### [TASK OBJECTIVE]
Collect all lines below with the string "John".

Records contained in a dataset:
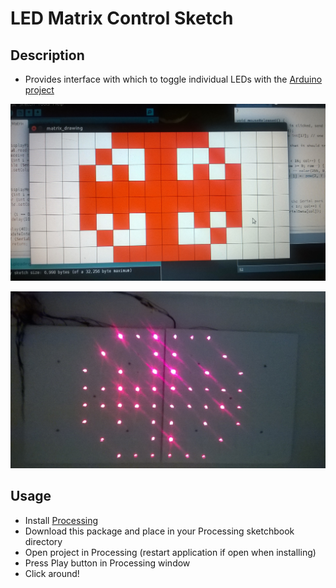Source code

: # LED Matrix Control Sketch

## Description

- Provides interface with which to toggle individual LEDs with the [Arduino project](https://github.com/asgaines/LED-Matrix-Arduino)

![Interface on computer](img/outwards_computer.jpg)

![Displayed on LED Matrix](img/outwards_grid.jpg)

## Usage

- Install [Processing](https://processing.org/download/)
- Download this package and place in your Processing sketchbook directory
- Open project in Processing (restart application if open when installing)
- Press Play button in Processing window
- Click around!
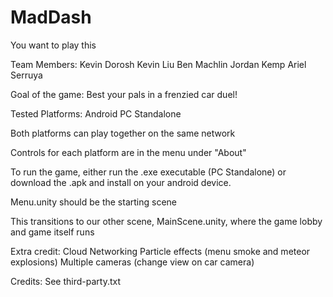 # MadDash
You want to play this

Team Members:
	Kevin Dorosh
	Kevin Liu
	Ben Machlin
	Jordan Kemp
	Ariel Serruya

Goal of the game:
Best your pals in a frenzied car duel!

Tested Platforms:
	Android
	PC Standalone

Both platforms can play together on the same network

Controls for each platform are in the menu under "About"

To run the game, either run the .exe executable (PC 
Standalone) or download the .apk and install on your
android device. 

Menu.unity should be the starting scene

This transitions to our other scene, MainScene.unity,
where the game lobby and game itself runs

Extra credit:
	Cloud Networking
	Particle effects (menu smoke and meteor explosions)
	Multiple cameras (change view on car camera)

Credits:
	See third-party.txt
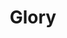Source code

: ---
layout: default
title: Glory
event: Selma to Montgoemry March
category:
artist: Common and John Legend
genre: Hip hop, soul
writer: John Stephens, Lonnie Lynn, Che Smith
label: ARTium/Def Jam Recordings a div. of UMG Recordings & Getting Out Our Dreams/Columbia Records/Sony Music Entertainment
producer:
award1: Academy Award for Best Orginal Song, 2015 
award2: Golden Globe for Best Orginal Song, 2015
award3: Best Song Written for Visual Media, 2016
released: 2014
video: https://player.vimeo.com/video/124639985 
description: Lorem ipsum dolor sit amet, consectetur adipiscing elit, sed do eiusmod tempor incididunt ut labore et dolore magna aliqua. Semper quis lectus nulla at volutpat diam ut venenatis tellusLorem ipsum dolor sit amet, consectetur adipiscing elit, sed do eiusmod tempor incididunt ut labore et dolore magna aliqua. Semper quis lectus nulla at volutpat diam ut venenatis tellus

---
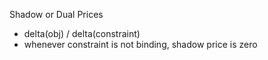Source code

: Shadow or Dual Prices
- delta(obj) / delta(constraint)
- whenever constraint is not binding, shadow price is zero

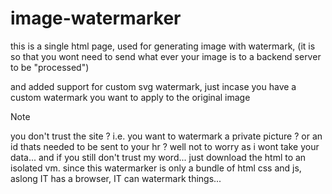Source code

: # image-watermarker
this is a single html page, used for generating image with watermark, (it is so that you wont need to send what ever your image is to a backend server to be "processed")

and added support for custom svg watermark, just incase you have a custom watermark you want to apply to the original image 

> [!NOTE]
> you don't trust the site ? i.e. you want to watermark a private picture ? or an id thats needed to be sent to your hr ? well not to worry as i wont take your data... and if you still don't trust my word... just download the html to an isolated vm. since this watermarker is only a bundle of html css and js, aslong IT has a browser, IT can watermark things...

### [REPLY]
artist: Common and John Legend
writer: John Stephens, Lonnie Lynn, Che Smith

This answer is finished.